Am Morgen eröffnet Steinmeier daher das Duell. Eine Stunde lang redet er in der Bundespressekonferenz zur "aktuellen Lage". Zentraler Vorwurf: Merkel ducke sich weg. Wenn im Zentrum ihres Wahlkampf eine Reise mit dem historischen Rheingold-Express stehe, sei das "wohl kaum das richtige Symbol in der Krise", ätzt Steinmeier. "Ein Nostalgie-Zug steht jedenfalls nicht für die Arbeit von morgen, um die wir uns zu kümmern haben." Die Pointe gefällt ihm so sehr, dass er sie später noch zweimal wiederholt.

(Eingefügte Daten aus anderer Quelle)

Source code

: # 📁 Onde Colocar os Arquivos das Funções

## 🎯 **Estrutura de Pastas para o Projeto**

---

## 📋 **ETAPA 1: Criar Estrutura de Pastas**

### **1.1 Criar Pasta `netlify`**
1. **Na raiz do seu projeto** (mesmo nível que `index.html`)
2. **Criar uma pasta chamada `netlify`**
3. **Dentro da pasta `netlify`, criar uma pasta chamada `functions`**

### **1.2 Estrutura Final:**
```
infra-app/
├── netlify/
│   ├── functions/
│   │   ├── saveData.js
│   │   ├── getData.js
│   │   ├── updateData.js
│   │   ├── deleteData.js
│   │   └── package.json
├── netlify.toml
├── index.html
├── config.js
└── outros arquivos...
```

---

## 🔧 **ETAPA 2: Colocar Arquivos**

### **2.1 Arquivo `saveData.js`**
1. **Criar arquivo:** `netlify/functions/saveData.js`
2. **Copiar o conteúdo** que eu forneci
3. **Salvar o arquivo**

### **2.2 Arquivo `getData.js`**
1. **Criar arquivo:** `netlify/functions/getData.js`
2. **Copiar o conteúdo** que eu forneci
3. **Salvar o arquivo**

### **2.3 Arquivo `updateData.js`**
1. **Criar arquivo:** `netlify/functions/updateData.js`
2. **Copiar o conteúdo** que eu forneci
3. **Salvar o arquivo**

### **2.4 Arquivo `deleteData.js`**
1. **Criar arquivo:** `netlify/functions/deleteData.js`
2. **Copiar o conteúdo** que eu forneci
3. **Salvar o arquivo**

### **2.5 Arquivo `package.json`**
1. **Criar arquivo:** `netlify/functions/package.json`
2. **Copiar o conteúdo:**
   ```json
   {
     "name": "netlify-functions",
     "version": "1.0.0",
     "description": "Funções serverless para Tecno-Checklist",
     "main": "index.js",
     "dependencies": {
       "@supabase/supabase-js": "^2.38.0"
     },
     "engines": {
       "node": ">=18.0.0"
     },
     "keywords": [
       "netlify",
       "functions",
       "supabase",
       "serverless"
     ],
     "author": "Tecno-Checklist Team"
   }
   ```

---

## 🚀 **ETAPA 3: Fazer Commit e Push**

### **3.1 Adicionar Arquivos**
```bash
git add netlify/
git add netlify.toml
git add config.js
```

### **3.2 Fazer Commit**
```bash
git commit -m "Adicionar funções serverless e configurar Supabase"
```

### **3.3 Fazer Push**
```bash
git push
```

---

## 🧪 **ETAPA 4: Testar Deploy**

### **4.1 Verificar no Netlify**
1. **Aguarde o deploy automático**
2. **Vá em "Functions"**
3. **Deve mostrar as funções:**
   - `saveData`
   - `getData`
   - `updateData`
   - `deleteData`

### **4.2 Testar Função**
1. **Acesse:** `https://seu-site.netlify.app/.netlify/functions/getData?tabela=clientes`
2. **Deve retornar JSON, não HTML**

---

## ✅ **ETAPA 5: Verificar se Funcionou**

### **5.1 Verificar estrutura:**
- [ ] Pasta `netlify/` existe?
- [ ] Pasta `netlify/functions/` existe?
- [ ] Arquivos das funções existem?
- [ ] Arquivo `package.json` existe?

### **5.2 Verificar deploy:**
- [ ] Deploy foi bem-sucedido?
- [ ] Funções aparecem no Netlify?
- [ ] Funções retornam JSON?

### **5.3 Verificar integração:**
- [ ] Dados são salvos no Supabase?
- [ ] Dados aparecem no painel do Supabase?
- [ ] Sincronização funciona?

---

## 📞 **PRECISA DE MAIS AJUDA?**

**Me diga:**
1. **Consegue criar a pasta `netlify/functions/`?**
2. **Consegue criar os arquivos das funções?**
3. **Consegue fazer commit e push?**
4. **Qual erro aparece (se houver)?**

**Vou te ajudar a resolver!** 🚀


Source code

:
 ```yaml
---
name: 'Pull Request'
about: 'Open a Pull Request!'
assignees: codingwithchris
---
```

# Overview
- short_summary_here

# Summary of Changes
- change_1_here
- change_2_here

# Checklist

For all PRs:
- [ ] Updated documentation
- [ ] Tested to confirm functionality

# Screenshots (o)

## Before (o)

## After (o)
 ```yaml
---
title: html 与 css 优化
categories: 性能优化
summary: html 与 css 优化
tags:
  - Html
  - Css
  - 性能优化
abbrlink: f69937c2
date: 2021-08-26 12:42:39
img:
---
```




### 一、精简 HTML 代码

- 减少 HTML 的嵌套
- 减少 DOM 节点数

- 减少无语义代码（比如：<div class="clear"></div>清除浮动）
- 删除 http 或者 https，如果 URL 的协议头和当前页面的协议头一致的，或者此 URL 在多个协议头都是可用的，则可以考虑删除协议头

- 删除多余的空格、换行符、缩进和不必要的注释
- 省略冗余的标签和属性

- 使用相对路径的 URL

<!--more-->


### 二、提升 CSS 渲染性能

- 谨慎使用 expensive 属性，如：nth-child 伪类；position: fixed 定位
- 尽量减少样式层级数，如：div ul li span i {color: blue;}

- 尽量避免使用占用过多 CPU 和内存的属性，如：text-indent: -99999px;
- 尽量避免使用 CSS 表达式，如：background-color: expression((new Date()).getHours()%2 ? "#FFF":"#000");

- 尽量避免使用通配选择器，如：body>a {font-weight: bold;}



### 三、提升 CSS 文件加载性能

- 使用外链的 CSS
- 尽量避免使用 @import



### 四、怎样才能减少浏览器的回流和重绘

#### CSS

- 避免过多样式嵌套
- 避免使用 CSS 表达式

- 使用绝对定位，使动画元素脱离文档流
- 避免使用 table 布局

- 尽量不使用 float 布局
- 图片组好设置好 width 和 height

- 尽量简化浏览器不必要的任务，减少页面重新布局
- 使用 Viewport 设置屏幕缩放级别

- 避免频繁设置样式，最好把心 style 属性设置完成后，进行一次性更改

Merkel plant am 15. September eine Fahrt mit dem historischen "Rheingold-Express". Genau 60 Jahre, nachdem Konrad Adenauer zum ersten Kanzler der Bundesrepublik gewählt wurde, soll sie der Zug von Adenauers Geburtsort Rhöndorf über Leipzig nach Berlin bringen. Mit an Bord: das CDU-Präsidium, Vertreter der Landesverbände und Angehörige der Familie Adenauer.

Steinmeier müht sich seit Tagen, die Union zu einem inhaltlichen Schlagabtausch zu bewegen. Bislang ohne Erfolg: "Die andere Seite entzieht sich der Debatte", klagt der SPD-Mann. So habe die Union zunächst ein eigenes Konzept angekündigt, doch bislang darauf verzichtet. Er hätte es für "fruchtbar" gehalten, wenn Merkel einen eigenen Plan vorgestellt hätte. Steinmeier: "Das ist Politik ohne Anspruch, ohne Kompass." Die Union versuche, die Öffentlichkeit "einzulullen und den Wahlkampf gar nicht erst richtig beginnen zu lassen". Das zeige mangelnden Respekt vor dem Wähler, kritisierte der SPD-Herausforderer.

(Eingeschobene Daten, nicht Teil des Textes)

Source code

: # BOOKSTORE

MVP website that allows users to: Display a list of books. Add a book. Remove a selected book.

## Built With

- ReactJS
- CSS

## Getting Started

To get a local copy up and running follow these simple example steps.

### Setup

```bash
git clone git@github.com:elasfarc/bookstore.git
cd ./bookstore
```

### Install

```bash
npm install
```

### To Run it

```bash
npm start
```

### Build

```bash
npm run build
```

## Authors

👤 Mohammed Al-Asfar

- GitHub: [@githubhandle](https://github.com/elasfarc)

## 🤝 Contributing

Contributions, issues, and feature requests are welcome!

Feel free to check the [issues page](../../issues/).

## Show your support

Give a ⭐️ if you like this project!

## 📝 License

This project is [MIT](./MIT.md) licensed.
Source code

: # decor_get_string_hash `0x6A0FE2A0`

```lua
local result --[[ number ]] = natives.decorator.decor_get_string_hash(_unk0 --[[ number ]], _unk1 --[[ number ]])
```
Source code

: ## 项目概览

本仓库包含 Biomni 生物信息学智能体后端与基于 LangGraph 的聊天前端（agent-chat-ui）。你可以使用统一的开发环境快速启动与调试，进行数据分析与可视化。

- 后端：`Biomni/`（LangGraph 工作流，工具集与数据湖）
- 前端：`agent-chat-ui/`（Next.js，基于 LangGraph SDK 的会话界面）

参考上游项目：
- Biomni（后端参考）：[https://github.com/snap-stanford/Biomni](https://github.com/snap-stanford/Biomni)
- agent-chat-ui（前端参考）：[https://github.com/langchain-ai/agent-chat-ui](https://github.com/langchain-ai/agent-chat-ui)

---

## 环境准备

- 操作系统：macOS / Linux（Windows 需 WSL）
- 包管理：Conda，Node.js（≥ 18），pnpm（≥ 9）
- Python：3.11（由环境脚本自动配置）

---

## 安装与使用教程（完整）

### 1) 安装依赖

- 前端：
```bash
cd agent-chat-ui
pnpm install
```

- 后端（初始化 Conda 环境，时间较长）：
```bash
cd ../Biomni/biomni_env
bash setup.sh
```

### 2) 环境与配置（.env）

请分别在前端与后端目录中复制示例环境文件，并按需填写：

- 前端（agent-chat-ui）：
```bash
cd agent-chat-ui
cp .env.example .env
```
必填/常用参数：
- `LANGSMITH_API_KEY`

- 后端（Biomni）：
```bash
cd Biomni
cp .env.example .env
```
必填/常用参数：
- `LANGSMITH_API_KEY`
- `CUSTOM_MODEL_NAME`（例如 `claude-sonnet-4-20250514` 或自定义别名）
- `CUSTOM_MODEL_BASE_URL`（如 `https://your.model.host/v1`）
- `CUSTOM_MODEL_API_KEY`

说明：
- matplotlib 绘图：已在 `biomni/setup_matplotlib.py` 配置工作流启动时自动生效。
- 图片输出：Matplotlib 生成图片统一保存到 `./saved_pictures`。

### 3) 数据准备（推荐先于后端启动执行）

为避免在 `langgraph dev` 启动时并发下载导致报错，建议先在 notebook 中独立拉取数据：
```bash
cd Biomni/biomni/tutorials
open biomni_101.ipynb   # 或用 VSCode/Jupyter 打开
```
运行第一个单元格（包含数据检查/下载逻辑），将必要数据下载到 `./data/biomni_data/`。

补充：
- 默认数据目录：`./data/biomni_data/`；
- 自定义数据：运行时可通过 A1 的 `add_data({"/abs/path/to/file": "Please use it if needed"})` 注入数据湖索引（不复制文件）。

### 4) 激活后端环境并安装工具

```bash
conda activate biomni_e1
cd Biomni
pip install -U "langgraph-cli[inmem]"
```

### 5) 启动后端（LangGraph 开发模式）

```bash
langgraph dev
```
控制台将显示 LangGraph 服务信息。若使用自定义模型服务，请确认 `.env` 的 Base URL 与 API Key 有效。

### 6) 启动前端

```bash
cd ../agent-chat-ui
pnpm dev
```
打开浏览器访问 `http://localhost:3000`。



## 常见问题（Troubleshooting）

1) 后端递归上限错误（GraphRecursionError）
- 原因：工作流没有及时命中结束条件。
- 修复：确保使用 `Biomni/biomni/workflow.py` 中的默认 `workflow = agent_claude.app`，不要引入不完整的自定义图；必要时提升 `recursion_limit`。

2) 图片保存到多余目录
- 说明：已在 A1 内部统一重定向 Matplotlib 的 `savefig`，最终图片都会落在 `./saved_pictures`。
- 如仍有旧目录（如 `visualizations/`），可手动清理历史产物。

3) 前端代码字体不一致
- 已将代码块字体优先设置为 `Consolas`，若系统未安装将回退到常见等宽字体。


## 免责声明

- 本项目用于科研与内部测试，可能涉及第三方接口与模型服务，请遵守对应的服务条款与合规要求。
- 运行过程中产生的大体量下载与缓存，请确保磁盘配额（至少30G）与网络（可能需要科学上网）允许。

Merkel weist die Vorwürfe bei RTL zurück: "Mein Ton ist das nicht." Auf die Frage des Users "Champion 293", wie sie denn zu Steinmeiers Deutschland-Plan stehe, sagt die CDU-Chefin, ihre Partei habe das Thema Arbeit im Wahlprogramm "genauso in den Vordergrund gerückt" wie die SPD. Es gebe eine ganze Reihe von Gemeinsamkeiten, man sei einig bei dem Ziel, die Arbeitslosigkeit zu senken.

Und dann setzt sie zu einem kleinen Konter gegen den Herausforderer an: "Ich halte es nicht für redlich, beim Thema Arbeitslosigkeit Jahres- und Beschäftigungszahlen zu nennen." Merkel kündigt an, es werde einen Wettbewerb über die Konzepte geben. Doch was konkret ihr Konzept ist, sagt sie nicht.

Steinmeier hat die Kritik an seinem Deutschland-Plan zurückgewiesen: "Ich habe mich geärgert über Leute, die das Ziel der Vollbeschäftigung als unerreichbar bezeichnen." Sein Plan, in den kommenden Jahren vier Millionen Arbeitsplätze zu schaffen, sei "vielleicht ehrgeizig", bleibe aber realistisch. Unternehme man dagegen nichts gegen Massenarbeitslosigkeit, dann drohe ernsthafter Schaden für die Demokratie.